> [Exercise objective]
Number of lines with "work" in the listing: report it, and nothing else.

> [Dataset records]
----------
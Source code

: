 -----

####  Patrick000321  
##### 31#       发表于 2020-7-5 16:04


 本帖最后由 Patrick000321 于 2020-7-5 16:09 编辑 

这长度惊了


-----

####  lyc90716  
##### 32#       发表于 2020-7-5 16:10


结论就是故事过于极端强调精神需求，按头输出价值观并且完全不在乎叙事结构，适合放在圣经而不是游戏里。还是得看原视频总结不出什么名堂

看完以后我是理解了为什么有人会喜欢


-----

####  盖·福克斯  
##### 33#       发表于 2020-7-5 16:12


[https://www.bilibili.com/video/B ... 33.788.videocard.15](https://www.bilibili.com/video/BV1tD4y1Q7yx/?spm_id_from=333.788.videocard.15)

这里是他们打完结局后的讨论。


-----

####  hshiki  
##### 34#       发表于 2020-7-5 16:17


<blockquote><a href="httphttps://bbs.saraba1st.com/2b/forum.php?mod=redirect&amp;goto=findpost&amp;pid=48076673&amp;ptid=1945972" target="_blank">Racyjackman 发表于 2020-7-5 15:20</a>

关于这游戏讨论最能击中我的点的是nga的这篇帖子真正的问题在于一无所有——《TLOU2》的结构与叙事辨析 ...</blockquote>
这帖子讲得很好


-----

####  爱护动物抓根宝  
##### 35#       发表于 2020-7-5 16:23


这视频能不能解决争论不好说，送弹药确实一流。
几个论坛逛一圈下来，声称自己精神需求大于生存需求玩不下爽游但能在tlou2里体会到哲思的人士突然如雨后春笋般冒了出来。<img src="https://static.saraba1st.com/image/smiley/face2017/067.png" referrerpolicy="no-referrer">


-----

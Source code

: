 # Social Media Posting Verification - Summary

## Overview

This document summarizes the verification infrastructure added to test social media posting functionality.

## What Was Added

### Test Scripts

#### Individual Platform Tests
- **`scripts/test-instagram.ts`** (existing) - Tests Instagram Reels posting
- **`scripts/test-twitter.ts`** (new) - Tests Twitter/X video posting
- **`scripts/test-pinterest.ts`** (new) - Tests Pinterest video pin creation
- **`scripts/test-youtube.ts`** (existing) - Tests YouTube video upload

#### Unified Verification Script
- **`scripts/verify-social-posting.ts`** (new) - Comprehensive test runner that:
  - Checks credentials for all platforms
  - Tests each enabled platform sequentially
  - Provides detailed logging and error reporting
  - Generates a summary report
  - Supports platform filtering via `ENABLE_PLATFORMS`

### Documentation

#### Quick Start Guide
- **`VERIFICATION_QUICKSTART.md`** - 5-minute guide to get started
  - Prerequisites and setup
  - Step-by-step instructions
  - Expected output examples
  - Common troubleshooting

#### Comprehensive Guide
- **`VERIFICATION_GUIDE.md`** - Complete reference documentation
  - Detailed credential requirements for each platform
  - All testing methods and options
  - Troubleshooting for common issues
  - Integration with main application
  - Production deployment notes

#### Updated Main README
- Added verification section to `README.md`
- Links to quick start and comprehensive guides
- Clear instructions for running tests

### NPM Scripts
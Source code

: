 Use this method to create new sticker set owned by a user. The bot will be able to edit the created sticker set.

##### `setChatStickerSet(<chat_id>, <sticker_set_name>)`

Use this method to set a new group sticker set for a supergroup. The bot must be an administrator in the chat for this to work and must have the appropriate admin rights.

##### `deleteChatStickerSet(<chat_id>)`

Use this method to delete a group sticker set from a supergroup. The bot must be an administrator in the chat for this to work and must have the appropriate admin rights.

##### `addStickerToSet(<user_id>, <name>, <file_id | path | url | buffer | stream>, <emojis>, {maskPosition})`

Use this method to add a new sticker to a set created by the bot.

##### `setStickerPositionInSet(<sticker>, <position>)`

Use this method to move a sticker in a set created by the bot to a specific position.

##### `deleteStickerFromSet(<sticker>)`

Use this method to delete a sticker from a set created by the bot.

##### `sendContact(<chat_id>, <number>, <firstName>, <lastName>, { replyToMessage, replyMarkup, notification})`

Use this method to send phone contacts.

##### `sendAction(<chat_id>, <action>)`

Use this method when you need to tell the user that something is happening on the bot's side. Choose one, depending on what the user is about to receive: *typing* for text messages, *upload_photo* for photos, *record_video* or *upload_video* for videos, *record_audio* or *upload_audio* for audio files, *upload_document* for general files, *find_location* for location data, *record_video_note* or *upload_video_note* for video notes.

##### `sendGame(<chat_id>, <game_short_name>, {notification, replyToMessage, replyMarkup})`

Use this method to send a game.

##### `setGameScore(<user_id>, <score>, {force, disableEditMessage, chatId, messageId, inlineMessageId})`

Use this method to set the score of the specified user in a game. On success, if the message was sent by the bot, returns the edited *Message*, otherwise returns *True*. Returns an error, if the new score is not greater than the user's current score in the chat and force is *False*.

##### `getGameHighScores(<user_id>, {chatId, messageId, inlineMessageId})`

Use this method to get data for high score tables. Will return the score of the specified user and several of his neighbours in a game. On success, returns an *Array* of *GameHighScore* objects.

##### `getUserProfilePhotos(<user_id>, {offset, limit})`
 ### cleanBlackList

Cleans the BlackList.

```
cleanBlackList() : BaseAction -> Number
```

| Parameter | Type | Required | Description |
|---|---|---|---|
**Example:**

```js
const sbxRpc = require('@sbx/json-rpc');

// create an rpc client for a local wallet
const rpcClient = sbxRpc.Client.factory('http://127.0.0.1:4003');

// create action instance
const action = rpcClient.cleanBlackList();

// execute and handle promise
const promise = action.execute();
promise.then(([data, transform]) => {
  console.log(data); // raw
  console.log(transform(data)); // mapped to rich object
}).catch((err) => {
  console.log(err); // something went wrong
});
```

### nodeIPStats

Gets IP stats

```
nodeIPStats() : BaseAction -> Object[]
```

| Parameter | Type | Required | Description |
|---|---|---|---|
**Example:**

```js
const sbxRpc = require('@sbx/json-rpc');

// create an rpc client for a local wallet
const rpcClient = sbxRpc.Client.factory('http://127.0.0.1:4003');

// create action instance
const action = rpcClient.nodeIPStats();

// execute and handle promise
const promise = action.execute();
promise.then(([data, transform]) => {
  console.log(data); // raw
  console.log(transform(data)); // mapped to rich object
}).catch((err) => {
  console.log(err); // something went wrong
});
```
----------
> [Solution to this problem]
2